Segment Open

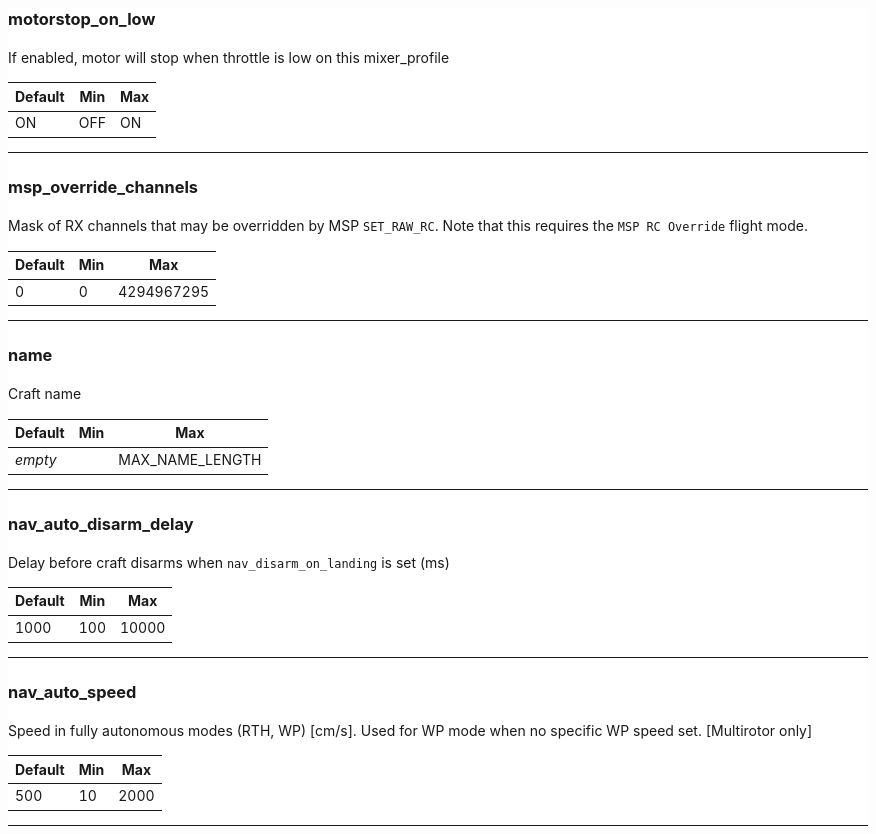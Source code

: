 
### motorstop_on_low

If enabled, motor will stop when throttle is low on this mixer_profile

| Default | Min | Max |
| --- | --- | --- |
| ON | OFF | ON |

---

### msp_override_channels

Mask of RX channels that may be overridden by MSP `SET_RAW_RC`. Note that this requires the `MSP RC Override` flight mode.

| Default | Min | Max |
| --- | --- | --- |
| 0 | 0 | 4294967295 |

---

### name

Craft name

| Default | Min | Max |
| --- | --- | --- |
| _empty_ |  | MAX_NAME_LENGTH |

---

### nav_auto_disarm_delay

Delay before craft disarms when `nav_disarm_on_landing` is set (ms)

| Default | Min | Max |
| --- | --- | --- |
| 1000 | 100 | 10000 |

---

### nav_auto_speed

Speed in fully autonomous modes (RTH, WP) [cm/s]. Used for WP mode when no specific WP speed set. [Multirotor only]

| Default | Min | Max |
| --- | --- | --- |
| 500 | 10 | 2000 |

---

Segment Closed
Segment Open

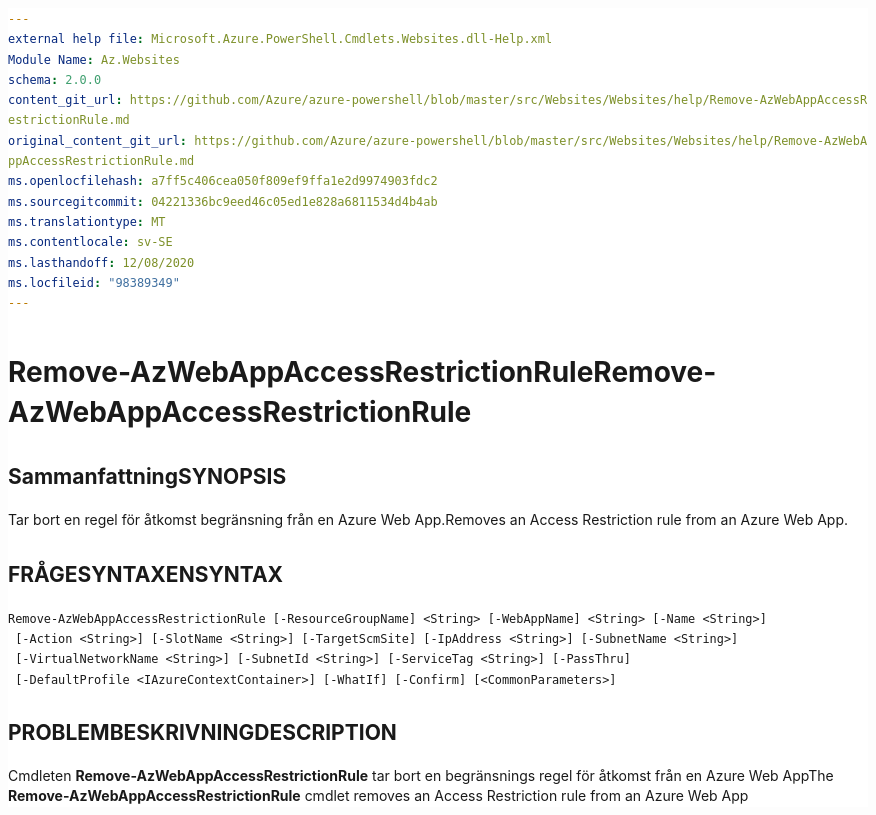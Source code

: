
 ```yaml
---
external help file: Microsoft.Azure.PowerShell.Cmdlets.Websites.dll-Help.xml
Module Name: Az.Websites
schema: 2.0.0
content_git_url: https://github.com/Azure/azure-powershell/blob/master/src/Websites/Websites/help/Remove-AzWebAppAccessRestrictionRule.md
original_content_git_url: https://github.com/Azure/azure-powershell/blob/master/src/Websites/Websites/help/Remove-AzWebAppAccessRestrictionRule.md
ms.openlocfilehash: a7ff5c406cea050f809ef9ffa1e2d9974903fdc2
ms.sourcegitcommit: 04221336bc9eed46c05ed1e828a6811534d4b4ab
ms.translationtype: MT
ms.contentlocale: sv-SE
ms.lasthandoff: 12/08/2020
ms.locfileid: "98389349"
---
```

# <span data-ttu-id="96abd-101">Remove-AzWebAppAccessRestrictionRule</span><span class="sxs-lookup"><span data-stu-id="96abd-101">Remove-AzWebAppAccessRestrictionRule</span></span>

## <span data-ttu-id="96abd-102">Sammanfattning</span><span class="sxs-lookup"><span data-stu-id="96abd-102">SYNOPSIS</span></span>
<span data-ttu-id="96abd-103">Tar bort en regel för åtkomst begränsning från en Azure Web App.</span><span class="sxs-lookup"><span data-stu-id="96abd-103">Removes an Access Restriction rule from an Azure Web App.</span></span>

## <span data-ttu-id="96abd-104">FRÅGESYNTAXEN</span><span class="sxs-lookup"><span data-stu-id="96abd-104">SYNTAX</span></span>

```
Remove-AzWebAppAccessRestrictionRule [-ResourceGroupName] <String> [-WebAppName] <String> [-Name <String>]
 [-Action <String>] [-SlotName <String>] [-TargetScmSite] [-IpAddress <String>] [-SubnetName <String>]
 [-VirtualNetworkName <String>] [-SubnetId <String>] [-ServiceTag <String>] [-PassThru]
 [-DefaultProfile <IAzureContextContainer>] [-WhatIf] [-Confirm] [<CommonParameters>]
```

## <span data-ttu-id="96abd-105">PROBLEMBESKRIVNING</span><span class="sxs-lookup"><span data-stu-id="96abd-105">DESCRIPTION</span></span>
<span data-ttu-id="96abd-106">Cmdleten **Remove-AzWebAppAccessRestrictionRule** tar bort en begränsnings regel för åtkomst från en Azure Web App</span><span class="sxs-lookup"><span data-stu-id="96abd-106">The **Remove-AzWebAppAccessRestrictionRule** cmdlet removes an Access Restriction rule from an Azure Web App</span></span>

Segment Closed

Your task: Find how many lines in the listing above contain the word "github", then state that number by itself.

Task response: 2